Die Stolpersteine bei der Rückkehr zur Vernunft bestehen in der Neuordnung der Verwaltungsstruktur, konkret: in der Zuordnung gewisser Ämter. Die Schaffung eines Dezernates für „Soziales, Jugend und Gesundheit“ macht Sinn. Was aber beim neu zu bildenden Dezernat für „Schule, Sport, Kultur und Gebäudewirtschaft“ der Eigenbetrieb Gebäudewirtschaft und Hochbau zu suchen hat, erschließt sich einem nicht unmittelbar. Der war bisher im Baudezernat angesiedelt (das jetzt im Gegenzug die Abfallwirtschaft bekommt). Wenn schon ein Wechsel nötig sein sollte, würde man eher auf das Dezernat 2 (Finanzen u.a.) kommen. Das nährt den Verdacht, dass hinter der Verlagerung die alte Idee von einer möglichst gleichmäßigen Auslastung der Dezernate steht.

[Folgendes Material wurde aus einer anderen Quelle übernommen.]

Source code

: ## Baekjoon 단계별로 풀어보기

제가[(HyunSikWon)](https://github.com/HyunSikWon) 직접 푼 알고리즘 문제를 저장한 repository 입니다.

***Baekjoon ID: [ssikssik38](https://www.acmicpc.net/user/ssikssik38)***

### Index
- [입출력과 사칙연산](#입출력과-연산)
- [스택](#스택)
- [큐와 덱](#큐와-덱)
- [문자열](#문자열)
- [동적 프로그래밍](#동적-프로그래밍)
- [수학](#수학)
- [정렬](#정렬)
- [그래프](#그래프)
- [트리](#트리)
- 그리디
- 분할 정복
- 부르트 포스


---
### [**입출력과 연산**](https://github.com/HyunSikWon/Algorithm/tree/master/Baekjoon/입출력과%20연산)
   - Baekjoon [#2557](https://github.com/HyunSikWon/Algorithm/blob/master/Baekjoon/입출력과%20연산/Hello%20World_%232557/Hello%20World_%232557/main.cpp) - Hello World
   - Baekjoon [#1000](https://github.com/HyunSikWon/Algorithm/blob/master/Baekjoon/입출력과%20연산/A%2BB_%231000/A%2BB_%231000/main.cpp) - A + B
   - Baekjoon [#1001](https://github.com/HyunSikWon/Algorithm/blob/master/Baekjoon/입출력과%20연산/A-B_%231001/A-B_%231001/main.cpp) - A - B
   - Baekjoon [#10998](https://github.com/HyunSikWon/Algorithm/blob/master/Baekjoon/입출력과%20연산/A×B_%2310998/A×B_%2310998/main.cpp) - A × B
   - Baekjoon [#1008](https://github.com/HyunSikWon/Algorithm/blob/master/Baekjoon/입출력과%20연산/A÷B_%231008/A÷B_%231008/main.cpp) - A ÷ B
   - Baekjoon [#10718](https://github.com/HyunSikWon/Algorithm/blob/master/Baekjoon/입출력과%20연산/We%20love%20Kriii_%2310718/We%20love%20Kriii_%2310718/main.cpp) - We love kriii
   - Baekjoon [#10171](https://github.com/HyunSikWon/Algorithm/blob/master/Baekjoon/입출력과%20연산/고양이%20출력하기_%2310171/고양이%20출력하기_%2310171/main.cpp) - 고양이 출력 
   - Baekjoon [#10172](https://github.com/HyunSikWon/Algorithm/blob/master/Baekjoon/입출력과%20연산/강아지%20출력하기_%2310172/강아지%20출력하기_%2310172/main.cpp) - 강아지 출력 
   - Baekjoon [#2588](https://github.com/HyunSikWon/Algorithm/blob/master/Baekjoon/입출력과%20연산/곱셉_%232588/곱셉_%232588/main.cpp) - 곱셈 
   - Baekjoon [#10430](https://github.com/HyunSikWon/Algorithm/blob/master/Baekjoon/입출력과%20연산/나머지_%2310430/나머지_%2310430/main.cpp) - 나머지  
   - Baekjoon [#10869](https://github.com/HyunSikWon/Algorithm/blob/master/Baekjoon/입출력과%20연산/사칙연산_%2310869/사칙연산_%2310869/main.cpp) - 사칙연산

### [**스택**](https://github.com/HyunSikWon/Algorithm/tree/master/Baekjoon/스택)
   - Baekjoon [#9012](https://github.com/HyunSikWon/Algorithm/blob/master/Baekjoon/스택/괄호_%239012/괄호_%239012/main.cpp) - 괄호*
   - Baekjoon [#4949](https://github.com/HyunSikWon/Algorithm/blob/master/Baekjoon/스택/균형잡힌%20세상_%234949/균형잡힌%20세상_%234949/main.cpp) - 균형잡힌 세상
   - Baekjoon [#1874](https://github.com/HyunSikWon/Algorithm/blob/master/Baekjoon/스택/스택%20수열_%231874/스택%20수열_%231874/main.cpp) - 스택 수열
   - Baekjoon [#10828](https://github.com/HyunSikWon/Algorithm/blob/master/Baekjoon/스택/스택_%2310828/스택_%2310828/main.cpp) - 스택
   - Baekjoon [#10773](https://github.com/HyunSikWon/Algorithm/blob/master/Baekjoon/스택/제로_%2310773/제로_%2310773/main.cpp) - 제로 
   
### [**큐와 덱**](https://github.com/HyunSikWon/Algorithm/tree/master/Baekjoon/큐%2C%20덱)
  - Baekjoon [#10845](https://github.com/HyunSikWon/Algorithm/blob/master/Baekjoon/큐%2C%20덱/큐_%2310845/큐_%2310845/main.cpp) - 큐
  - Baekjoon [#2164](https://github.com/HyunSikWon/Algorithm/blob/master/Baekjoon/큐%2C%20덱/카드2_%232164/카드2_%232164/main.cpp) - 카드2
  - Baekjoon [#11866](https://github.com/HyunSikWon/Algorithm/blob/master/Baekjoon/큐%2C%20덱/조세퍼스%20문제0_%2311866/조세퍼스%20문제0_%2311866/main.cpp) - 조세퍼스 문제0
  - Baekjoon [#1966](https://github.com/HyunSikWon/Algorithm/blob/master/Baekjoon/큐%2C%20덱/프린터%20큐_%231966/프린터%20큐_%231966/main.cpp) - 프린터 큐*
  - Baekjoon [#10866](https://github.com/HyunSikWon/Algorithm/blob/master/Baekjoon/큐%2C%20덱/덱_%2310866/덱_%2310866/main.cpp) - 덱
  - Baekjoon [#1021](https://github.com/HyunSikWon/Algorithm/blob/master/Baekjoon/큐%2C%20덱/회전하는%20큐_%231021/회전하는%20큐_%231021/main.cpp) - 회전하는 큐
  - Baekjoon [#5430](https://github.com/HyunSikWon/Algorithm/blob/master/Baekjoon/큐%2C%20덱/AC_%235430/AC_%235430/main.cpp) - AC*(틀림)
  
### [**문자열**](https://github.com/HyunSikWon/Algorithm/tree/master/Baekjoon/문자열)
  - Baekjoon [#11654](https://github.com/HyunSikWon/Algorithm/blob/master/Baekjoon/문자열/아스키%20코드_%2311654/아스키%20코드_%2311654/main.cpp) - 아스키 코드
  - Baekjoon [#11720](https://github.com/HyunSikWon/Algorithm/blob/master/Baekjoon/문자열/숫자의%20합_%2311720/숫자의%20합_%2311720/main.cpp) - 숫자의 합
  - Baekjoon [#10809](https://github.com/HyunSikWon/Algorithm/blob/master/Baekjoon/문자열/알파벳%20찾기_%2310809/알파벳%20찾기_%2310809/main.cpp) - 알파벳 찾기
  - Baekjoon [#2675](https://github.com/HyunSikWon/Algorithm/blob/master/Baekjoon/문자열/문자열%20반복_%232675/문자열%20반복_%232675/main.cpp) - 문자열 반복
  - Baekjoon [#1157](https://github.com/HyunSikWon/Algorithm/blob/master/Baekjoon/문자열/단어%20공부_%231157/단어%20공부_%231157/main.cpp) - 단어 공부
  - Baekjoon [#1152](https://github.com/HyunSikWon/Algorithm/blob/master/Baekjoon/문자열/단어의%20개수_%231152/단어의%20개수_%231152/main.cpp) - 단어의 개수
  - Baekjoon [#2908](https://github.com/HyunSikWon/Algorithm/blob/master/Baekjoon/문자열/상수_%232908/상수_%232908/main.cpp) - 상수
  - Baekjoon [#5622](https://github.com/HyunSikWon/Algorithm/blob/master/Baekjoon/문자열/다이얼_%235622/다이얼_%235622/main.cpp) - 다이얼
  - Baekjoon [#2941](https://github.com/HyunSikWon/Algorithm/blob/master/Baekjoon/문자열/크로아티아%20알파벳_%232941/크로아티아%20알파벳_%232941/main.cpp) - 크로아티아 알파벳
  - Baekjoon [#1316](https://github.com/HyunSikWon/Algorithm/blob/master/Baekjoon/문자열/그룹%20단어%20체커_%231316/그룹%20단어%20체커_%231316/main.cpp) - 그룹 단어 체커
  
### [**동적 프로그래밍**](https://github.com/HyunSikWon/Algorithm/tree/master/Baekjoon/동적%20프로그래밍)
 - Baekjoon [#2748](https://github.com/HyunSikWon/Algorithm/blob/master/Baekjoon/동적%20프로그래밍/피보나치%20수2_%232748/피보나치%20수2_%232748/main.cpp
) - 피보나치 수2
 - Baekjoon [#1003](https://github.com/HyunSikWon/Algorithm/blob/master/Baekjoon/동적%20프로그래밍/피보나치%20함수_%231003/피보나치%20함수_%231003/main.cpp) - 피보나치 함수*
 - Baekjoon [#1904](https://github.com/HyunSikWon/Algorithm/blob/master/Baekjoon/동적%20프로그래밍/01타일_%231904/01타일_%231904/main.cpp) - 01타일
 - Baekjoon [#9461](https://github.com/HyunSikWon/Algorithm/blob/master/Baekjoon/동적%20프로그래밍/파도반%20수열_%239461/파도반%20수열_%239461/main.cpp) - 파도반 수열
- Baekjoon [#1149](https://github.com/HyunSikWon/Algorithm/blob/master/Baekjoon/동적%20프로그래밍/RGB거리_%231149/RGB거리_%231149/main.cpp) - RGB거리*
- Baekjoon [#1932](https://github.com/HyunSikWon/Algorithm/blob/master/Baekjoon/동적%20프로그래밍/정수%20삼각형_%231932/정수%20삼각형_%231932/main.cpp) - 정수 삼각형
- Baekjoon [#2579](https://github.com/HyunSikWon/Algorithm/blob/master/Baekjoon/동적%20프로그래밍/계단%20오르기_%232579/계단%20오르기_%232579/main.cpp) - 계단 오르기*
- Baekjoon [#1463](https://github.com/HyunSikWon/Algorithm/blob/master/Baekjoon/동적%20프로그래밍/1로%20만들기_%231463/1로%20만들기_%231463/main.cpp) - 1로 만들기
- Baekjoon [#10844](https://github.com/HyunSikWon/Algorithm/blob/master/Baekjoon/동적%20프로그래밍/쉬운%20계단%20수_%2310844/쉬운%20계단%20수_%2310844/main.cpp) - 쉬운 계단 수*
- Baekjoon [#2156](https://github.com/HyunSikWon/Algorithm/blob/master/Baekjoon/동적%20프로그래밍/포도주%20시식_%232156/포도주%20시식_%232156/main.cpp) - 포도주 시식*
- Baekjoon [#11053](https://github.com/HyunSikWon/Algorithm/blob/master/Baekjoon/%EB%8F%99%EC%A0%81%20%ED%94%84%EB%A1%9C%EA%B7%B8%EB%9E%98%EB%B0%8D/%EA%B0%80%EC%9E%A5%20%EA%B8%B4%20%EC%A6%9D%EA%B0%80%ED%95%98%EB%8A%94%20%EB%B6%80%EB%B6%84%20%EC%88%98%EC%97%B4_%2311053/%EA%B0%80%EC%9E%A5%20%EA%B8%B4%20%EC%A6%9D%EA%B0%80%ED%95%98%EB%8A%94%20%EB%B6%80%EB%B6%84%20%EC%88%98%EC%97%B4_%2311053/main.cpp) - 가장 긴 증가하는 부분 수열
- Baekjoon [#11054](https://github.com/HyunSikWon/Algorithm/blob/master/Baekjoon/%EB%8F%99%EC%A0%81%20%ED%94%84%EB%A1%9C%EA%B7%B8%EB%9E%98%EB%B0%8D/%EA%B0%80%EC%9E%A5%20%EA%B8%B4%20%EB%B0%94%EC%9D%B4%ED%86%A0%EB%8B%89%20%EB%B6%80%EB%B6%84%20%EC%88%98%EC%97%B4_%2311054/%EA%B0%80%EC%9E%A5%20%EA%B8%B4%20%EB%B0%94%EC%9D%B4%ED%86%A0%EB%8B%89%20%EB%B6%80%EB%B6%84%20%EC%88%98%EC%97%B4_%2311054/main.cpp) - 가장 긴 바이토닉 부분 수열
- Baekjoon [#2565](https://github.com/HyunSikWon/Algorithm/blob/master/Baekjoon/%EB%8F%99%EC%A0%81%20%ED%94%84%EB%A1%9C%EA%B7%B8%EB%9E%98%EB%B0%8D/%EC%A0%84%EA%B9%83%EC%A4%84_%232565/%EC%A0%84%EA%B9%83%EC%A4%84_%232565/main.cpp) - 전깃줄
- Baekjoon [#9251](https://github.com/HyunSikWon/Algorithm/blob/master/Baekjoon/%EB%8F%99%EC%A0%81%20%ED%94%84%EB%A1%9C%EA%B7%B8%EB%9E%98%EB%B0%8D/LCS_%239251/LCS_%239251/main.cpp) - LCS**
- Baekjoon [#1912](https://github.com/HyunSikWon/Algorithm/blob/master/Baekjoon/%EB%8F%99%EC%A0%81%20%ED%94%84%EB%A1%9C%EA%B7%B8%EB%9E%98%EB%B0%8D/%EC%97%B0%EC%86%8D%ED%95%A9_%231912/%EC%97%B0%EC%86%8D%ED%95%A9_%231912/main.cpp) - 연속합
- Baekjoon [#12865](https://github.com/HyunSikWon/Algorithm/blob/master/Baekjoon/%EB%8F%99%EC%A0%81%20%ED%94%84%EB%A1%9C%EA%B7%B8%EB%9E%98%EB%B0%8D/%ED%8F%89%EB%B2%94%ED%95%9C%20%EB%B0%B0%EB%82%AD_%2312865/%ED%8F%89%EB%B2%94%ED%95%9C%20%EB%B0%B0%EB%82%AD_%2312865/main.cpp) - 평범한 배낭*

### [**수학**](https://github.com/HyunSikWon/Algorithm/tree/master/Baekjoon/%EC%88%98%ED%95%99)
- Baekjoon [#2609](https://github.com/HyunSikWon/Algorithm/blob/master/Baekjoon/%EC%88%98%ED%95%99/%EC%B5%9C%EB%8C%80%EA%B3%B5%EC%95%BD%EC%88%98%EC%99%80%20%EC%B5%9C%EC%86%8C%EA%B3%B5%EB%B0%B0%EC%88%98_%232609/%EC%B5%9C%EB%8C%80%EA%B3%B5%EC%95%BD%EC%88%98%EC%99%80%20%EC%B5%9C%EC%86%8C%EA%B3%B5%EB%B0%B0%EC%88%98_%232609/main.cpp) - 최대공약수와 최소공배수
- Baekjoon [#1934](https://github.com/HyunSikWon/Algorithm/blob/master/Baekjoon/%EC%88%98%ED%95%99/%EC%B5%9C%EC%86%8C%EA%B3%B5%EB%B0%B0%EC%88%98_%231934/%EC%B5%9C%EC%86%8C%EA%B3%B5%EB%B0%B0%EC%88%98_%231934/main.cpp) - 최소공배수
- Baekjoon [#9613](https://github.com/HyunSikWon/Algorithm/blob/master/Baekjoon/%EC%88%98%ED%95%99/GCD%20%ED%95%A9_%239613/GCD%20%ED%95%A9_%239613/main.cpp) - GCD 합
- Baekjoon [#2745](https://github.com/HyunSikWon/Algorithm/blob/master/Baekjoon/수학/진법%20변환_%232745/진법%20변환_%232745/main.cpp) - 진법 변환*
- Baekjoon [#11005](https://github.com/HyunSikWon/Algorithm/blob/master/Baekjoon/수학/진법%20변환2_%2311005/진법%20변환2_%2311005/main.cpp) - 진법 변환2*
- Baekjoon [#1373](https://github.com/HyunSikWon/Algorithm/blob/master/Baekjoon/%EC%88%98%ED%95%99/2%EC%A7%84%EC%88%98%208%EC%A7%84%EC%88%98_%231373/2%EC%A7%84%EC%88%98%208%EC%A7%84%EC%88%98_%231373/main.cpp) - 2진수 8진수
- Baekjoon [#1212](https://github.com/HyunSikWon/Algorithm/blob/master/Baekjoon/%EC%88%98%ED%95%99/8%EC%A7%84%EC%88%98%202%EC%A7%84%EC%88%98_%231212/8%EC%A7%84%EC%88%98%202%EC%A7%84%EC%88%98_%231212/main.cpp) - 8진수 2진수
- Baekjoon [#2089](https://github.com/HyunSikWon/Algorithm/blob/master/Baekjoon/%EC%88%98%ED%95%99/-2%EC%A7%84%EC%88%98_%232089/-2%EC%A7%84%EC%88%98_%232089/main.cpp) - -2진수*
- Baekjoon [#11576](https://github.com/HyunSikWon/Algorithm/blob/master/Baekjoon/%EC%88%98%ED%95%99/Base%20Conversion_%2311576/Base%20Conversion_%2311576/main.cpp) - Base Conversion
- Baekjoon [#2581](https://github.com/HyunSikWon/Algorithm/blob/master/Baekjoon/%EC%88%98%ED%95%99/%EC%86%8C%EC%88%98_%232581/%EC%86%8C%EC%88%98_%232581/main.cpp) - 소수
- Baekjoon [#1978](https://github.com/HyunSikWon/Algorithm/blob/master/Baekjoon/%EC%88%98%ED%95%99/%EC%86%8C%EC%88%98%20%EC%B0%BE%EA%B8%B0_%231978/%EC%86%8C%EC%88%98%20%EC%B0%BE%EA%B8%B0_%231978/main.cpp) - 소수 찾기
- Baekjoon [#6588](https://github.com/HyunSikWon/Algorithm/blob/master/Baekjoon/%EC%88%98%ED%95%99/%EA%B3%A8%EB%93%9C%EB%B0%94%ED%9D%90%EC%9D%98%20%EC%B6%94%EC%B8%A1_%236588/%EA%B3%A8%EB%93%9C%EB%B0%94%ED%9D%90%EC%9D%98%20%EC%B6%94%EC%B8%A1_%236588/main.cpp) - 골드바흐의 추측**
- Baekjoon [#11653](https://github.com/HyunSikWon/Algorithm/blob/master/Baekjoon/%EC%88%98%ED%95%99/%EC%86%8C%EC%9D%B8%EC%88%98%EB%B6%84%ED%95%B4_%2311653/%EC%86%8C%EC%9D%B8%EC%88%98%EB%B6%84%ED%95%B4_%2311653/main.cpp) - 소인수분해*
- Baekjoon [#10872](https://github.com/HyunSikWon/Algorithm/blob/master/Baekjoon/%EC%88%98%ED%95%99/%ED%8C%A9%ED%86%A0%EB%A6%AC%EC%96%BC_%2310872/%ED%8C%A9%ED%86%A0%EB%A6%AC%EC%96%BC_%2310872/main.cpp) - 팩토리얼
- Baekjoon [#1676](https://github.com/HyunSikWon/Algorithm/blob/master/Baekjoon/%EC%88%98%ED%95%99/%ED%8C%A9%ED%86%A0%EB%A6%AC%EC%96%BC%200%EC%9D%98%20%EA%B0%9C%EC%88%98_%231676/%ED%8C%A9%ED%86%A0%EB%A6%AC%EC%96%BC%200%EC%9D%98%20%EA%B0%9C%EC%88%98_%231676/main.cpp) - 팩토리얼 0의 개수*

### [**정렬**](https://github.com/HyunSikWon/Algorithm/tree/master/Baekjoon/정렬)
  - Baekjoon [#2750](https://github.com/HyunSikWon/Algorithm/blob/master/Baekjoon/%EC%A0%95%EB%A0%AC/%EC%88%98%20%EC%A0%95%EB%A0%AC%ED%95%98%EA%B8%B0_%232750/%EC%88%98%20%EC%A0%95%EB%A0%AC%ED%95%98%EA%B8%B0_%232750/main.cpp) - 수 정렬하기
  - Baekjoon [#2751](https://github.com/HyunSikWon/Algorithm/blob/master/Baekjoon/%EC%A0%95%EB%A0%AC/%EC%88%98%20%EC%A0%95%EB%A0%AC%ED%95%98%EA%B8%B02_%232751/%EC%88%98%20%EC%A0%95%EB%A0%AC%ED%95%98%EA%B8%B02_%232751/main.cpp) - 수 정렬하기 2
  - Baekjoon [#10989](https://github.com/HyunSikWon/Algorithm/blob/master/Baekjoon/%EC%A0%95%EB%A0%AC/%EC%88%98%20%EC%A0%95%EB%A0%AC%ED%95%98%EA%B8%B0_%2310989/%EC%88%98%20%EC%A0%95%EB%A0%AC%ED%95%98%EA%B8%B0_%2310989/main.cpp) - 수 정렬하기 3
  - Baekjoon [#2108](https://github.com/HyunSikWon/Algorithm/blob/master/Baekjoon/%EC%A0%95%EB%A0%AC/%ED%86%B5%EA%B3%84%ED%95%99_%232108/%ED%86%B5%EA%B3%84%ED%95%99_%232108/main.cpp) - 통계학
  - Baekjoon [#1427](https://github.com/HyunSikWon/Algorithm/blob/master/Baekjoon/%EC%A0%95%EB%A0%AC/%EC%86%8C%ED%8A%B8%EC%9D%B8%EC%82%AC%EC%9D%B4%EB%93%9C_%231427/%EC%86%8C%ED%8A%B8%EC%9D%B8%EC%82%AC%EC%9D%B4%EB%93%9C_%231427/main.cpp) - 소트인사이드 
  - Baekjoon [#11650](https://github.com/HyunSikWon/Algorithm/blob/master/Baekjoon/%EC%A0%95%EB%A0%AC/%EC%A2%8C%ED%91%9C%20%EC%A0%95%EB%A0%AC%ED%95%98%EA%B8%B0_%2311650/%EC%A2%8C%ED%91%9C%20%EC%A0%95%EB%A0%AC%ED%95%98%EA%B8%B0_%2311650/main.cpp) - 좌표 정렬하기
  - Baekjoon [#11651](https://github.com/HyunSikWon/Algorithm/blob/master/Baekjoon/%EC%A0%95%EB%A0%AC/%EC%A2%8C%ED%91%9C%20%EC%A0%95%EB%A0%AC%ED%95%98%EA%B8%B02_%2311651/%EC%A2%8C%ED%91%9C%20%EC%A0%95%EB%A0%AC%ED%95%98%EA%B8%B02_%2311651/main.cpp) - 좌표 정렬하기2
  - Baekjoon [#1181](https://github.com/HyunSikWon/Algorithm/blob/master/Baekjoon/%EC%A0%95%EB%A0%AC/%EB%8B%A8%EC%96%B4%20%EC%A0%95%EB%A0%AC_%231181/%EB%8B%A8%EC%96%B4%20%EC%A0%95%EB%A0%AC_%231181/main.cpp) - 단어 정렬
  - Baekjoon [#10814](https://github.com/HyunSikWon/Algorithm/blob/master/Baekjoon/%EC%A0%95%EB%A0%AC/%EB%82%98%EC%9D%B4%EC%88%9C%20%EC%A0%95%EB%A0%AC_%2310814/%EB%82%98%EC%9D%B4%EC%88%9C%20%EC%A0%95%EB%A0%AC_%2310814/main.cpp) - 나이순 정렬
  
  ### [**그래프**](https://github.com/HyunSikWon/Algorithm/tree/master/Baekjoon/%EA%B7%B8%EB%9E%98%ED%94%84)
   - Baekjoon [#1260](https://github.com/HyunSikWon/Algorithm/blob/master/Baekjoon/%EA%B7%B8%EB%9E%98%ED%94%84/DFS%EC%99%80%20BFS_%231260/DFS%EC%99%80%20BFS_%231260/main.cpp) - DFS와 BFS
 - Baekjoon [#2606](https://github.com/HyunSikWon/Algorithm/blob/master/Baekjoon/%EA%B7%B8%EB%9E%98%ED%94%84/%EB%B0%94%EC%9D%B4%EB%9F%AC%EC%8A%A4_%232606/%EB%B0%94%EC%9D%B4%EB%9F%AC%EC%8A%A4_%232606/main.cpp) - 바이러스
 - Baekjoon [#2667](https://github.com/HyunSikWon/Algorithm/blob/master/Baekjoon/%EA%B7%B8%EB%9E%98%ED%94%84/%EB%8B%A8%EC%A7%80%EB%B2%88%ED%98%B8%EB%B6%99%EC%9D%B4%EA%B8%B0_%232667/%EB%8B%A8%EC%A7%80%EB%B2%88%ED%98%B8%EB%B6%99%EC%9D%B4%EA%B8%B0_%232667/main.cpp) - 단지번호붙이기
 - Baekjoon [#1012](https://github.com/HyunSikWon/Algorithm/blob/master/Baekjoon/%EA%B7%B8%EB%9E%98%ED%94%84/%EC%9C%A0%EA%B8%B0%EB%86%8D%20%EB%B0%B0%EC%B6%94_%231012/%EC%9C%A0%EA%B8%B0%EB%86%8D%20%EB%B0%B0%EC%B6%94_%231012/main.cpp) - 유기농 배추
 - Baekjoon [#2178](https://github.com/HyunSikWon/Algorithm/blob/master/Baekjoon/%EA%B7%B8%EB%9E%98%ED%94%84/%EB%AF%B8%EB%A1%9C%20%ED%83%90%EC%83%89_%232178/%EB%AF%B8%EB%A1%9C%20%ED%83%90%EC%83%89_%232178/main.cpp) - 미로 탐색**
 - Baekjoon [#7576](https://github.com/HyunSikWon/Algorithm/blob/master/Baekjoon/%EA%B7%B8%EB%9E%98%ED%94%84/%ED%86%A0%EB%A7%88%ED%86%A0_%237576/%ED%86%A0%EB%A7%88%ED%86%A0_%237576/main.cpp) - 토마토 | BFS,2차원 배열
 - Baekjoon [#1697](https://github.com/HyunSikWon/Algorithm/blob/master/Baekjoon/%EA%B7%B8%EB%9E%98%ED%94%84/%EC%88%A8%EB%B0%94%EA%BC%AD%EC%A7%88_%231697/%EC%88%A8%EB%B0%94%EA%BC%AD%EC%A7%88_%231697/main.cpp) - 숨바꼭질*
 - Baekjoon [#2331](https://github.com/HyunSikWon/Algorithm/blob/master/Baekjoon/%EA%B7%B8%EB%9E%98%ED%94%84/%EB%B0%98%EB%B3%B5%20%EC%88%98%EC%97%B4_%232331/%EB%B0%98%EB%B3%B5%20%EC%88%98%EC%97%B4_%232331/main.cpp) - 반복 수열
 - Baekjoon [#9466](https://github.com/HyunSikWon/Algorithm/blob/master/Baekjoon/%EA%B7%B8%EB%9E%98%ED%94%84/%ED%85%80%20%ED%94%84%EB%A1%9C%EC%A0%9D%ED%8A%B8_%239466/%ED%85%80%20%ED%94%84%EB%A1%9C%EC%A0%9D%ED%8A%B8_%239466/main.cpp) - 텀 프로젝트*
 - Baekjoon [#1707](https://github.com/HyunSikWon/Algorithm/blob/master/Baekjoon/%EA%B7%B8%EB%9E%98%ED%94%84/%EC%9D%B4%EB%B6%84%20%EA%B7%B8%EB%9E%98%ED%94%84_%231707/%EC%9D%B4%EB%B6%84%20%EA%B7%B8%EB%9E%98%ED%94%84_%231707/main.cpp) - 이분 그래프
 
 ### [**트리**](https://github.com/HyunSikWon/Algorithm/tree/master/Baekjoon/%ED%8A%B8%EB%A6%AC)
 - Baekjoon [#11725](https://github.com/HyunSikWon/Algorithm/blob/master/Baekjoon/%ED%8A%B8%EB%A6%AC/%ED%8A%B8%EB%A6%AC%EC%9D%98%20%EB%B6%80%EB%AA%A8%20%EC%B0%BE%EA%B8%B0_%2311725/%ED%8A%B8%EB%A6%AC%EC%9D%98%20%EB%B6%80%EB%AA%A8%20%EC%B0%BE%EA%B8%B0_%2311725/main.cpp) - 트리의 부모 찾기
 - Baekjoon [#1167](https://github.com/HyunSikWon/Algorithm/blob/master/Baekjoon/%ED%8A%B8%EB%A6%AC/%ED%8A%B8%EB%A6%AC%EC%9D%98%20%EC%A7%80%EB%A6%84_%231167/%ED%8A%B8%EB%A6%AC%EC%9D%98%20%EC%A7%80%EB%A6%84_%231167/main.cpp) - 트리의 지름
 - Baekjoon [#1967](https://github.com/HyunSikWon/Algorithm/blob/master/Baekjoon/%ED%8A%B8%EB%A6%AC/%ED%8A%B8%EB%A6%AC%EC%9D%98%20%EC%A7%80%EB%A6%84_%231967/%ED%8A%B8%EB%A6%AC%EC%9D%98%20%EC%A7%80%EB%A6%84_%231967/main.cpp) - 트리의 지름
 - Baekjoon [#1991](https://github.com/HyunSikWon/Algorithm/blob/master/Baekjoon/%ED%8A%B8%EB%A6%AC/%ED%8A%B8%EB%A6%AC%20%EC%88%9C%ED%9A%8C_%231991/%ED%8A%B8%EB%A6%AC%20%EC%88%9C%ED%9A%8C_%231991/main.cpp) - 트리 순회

Schon bei der über die Jahre immer wieder auftauchenden Forderung nach einem eigenständigen Kulturdezernenten (den es so nie gegeben hat), hatten Insider gespottet: „Und was macht der nachmittags?“ Da mag ja was dran sein (auch wenn dieses Argument etwas altbacken daherkommt). Andererseits sollte man sich gelegentlich die Abschiedsworte des einst gefeierten Kulturdezernenten Martin Schumacher in Erinnerung rufen. Der 2004 unter Oberbürgermeister Dietmar Schütz ins Amt gelangte Feingeist hatte seinen plötzlichen Wechsel nach Bonn 2010 gerade damit begründete, dass er „dort auch tatsächlich als Kulturdezernent arbeite“, während er hier ein Dezernat führe, das neben Kultur auch für Soziales, Jugend, Schule, Sport und Gesundheit verantwortlich sei. Man soll ja nicht unken, aber von der jetzt geplanten Umstrukturierung dürften weder die Kultur noch die Gebäudewirtschaft entscheidend profitieren.

Aber ein Schritt in die richtige Richtung ist das Ganze allemal.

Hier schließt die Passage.